What is required:
Your answer should repeat the entries in full, exactly as given, with no pictures.

◆ ◆ ◆ ◆ ◆

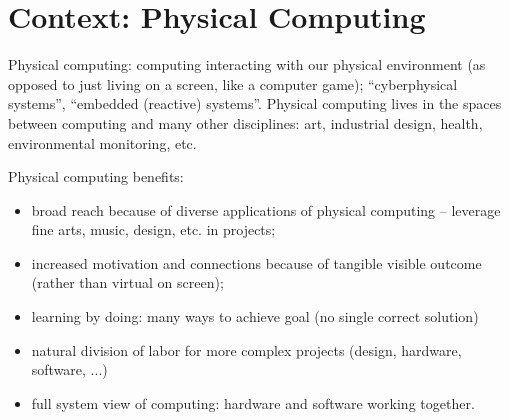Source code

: \section{Context: Physical Computing}
\label{sec:domain}

Physical computing: computing interacting with our physical environment (as opposed to just
living on a screen, like a computer game); ``cyberphysical systems'', ``embedded (reactive) systems''.
Physical computing lives in the spaces between computing and many other disciplines:
art, industrial design, health, environmental monitoring, etc.


Physical computing benefits:
\begin{itemize}
\item broad reach because of diverse applications of physical computing -- leverage fine arts, music, design, etc. in projects;
\item increased motivation and connections because of tangible visible outcome (rather than virtual on screen);
\item learning by doing: many ways to achieve goal (no single correct solution)
\item natural division of labor for more complex projects (design, hardware, software, ...)
\item full system view of computing: hardware and software working together.
\end{itemize}


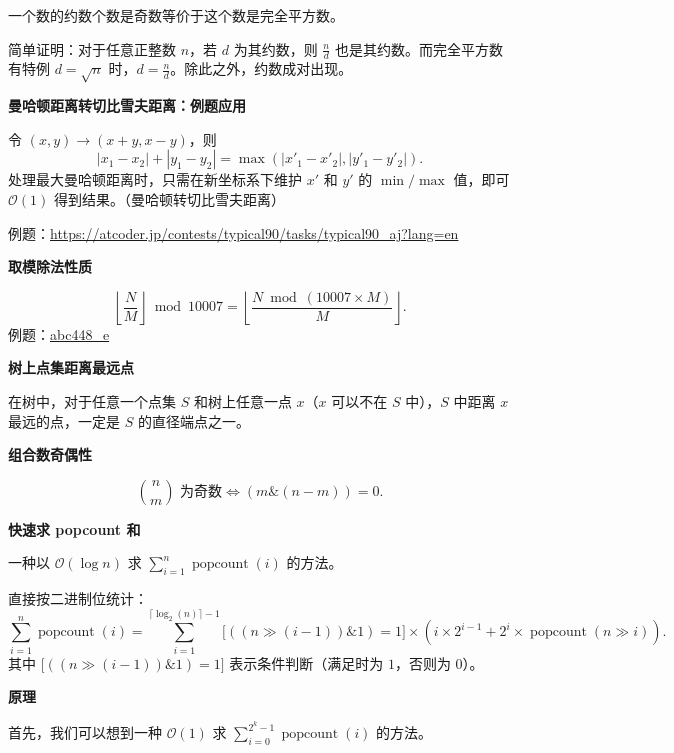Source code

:一个数的约数个数是奇数等价于这个数是完全平方数。

简单证明：对于任意正整数 $n$，若 $d$ 为其约数，则 $\frac{n}{d}$ 也是其约数。而完全平方数有特例 $d=\sqrt{n}$ 时，$d=\frac{n}{d}$。除此之外，约数成对出现。

\par\medskip\noindent\textbf{曼哈顿距离转切比雪夫距离：例题应用}\par\smallskip
令 $(x,y)\to (x+y,x-y)$，则
\[
|x_1-x_2|+|y_1-y_2|=\max(|x'_1-x'_2|,|y'_1-y'_2|).
\]
处理最大曼哈顿距离时，只需在新坐标系下维护 $x'$ 和 $y'$ 的 $\min/\max$ 值，即可 $\mathcal{O}(1)$ 得到结果。（曼哈顿转切比雪夫距离）

例题：\url{https://atcoder.jp/contests/typical90/tasks/typical90_aj?lang=en}

\par\medskip\noindent\textbf{取模除法性质}\par\smallskip
\[
\left\lfloor \frac{N}{M} \right\rfloor \bmod 10007 = \left\lfloor \frac{N \bmod (10007 \times M)}{M} \right\rfloor.
\]
例题：\href{https://atcoder.jp/contests/abc448/tasks/abc448_e}{abc448\_e}

\par\medskip\noindent\textbf{树上点集距离最远点}\par\smallskip
在树中，对于任意一个点集 $S$ 和树上任意一点 $x$（$x$ 可以不在 $S$ 中），$S$ 中距离 $x$ 最远的点，一定是 $S$ 的直径端点之一。

\par\medskip\noindent\textbf{组合数奇偶性}\par\smallskip
\[
\binom{n}{m} \text{ 为奇数} \iff (m \& (n-m))=0.
\]

\par\medskip\noindent\textbf{快速求 popcount 和}\par\smallskip
一种以 $\mathcal{O}(\log n)$ 求 $\sum_{i=1}^{n} \operatorname{popcount}(i)$ 的方法。

直接按二进制位统计：
\[
\sum_{i=1}^{n} \operatorname{popcount}(i) = \sum_{i=1}^{\lceil \log_2(n) \rceil - 1} \big[((n \gg (i-1)) \& 1) = 1\big] \times \left( i \times 2^{i-1} + 2^{i} \times \operatorname{popcount}(n \gg i) \right).
\]
其中 $\big[((n \gg (i-1)) \& 1) = 1\big]$ 表示条件判断（满足时为 $1$，否则为 $0$）。

\par\medskip\noindent\textbf{原理}\par\smallskip
首先，我们可以想到一种 $\mathcal{O}(1)$ 求 $\sum_{i=0}^{2^k-1} \operatorname{popcount}(i)$ 的方法。

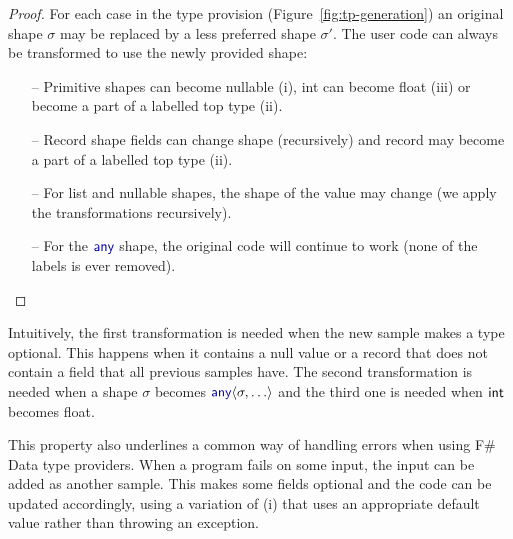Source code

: \documentclass[pldi-cameraready]{sigplanconf-pldi16}
\newcommand{\kvd}[1]{\textnormal{\textcolor{kvdclr}{\sffamily #1}}}
\newcommand{\ident}[1]{\textnormal{\sffamily #1}}
\begin{document}
\begin{proof}
For each case in the type provision (Figure~\ref{fig:tp-generation}) an original shape $\sigma$
may be replaced by a less preferred shape $\sigma'$. The user code can always be transformed
to use the newly provided shape:

\begin{itemize}
\item[--] Primitive shapes can become nullable (i), \ident{int} can become \ident{float} (iii)
  or become a part of a labelled top type (ii).
\item[--] Record shape fields can change shape (recursively) and record may become a part
  of a labelled top type (ii).
\item[--] For list and nullable shapes, the shape of the value may change (we apply the
  transformations recursively).
\item[--] For the $\kvd{any}$ shape, the original code will continue to work (none of the labels is ever removed).
\end{itemize}
\vspace{-1.5em}
\end{proof}
%
\noindent
Intuitively, the first transformation is needed when the new sample makes a type optional.
This happens when it contains a \kvd{null} value or a record that does not contain a field
that all previous samples have. The second transformation is needed when a shape $\sigma$
becomes $\kvd{any}\langle\sigma, \ldots\rangle$ and the third one is needed when $\ident{int}$
becomes \ident{float}.

This property also underlines a common way of handling errors when using F\# Data type providers.
When a program fails on some input, the input can be added as another sample. This makes some
fields optional and the code can be updated accordingly, using a variation of (i) that uses
an appropriate default value rather than throwing an exception.



%
%
\end{document}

◆ ◆ ◆ ◆ ◆

Expected answer:
Source code

: \section{Context: Physical Computing}
\label{sec:domain}

Physical computing: computing interacting with our physical environment (as opposed to just
living on a screen, like a computer game); ``cyberphysical systems'', ``embedded (reactive) systems''.
Physical computing lives in the spaces between computing and many other disciplines:
art, industrial design, health, environmental monitoring, etc.


Physical computing benefits:
\begin{itemize}
\item broad reach because of diverse applications of physical computing -- leverage fine arts, music, design, etc. in projects;
\item increased motivation and connections because of tangible visible outcome (rather than virtual on screen);
\item learning by doing: many ways to achieve goal (no single correct solution)
\item natural division of labor for more complex projects (design, hardware, software, ...)
\item full system view of computing: hardware and software working together.
\end{itemize}


Source code

:一个数的约数个数是奇数等价于这个数是完全平方数。

简单证明：对于任意正整数 $n$，若 $d$ 为其约数，则 $\frac{n}{d}$ 也是其约数。而完全平方数有特例 $d=\sqrt{n}$ 时，$d=\frac{n}{d}$。除此之外，约数成对出现。

\par\medskip\noindent\textbf{曼哈顿距离转切比雪夫距离：例题应用}\par\smallskip
令 $(x,y)\to (x+y,x-y)$，则
\[
|x_1-x_2|+|y_1-y_2|=\max(|x'_1-x'_2|,|y'_1-y'_2|).
\]
处理最大曼哈顿距离时，只需在新坐标系下维护 $x'$ 和 $y'$ 的 $\min/\max$ 值，即可 $\mathcal{O}(1)$ 得到结果。（曼哈顿转切比雪夫距离）

例题：\url{https://atcoder.jp/contests/typical90/tasks/typical90_aj?lang=en}

\par\medskip\noindent\textbf{取模除法性质}\par\smallskip
\[
\left\lfloor \frac{N}{M} \right\rfloor \bmod 10007 = \left\lfloor \frac{N \bmod (10007 \times M)}{M} \right\rfloor.
\]
例题：\href{https://atcoder.jp/contests/abc448/tasks/abc448_e}{abc448\_e}

\par\medskip\noindent\textbf{树上点集距离最远点}\par\smallskip
在树中，对于任意一个点集 $S$ 和树上任意一点 $x$（$x$ 可以不在 $S$ 中），$S$ 中距离 $x$ 最远的点，一定是 $S$ 的直径端点之一。

\par\medskip\noindent\textbf{组合数奇偶性}\par\smallskip
\[
\binom{n}{m} \text{ 为奇数} \iff (m \& (n-m))=0.
\]

\par\medskip\noindent\textbf{快速求 popcount 和}\par\smallskip
一种以 $\mathcal{O}(\log n)$ 求 $\sum_{i=1}^{n} \operatorname{popcount}(i)$ 的方法。

直接按二进制位统计：
\[
\sum_{i=1}^{n} \operatorname{popcount}(i) = \sum_{i=1}^{\lceil \log_2(n) \rceil - 1} \big[((n \gg (i-1)) \& 1) = 1\big] \times \left( i \times 2^{i-1} + 2^{i} \times \operatorname{popcount}(n \gg i) \right).
\]
其中 $\big[((n \gg (i-1)) \& 1) = 1\big]$ 表示条件判断（满足时为 $1$，否则为 $0$）。

\par\medskip\noindent\textbf{原理}\par\smallskip
首先，我们可以想到一种 $\mathcal{O}(1)$ 求 $\sum_{i=0}^{2^k-1} \operatorname{popcount}(i)$ 的方法。

Source code

: \documentclass[pldi-cameraready]{sigplanconf-pldi16}
\newcommand{\kvd}[1]{\textnormal{\textcolor{kvdclr}{\sffamily #1}}}
\newcommand{\ident}[1]{\textnormal{\sffamily #1}}
\begin{document}
\begin{proof}
For each case in the type provision (Figure~\ref{fig:tp-generation}) an original shape $\sigma$
may be replaced by a less preferred shape $\sigma'$. The user code can always be transformed
to use the newly provided shape:

\begin{itemize}
\item[--] Primitive shapes can become nullable (i), \ident{int} can become \ident{float} (iii)
  or become a part of a labelled top type (ii).
\item[--] Record shape fields can change shape (recursively) and record may become a part
  of a labelled top type (ii).
\item[--] For list and nullable shapes, the shape of the value may change (we apply the
  transformations recursively).
\item[--] For the $\kvd{any}$ shape, the original code will continue to work (none of the labels is ever removed).
\end{itemize}
\vspace{-1.5em}
\end{proof}
%
\noindent
Intuitively, the first transformation is needed when the new sample makes a type optional.
This happens when it contains a \kvd{null} value or a record that does not contain a field
that all previous samples have. The second transformation is needed when a shape $\sigma$
becomes $\kvd{any}\langle\sigma, \ldots\rangle$ and the third one is needed when $\ident{int}$
becomes \ident{float}.

This property also underlines a common way of handling errors when using F\# Data type providers.
When a program fails on some input, the input can be added as another sample. This makes some
fields optional and the code can be updated accordingly, using a variation of (i) that uses
an appropriate default value rather than throwing an exception.



%
%
\end{document}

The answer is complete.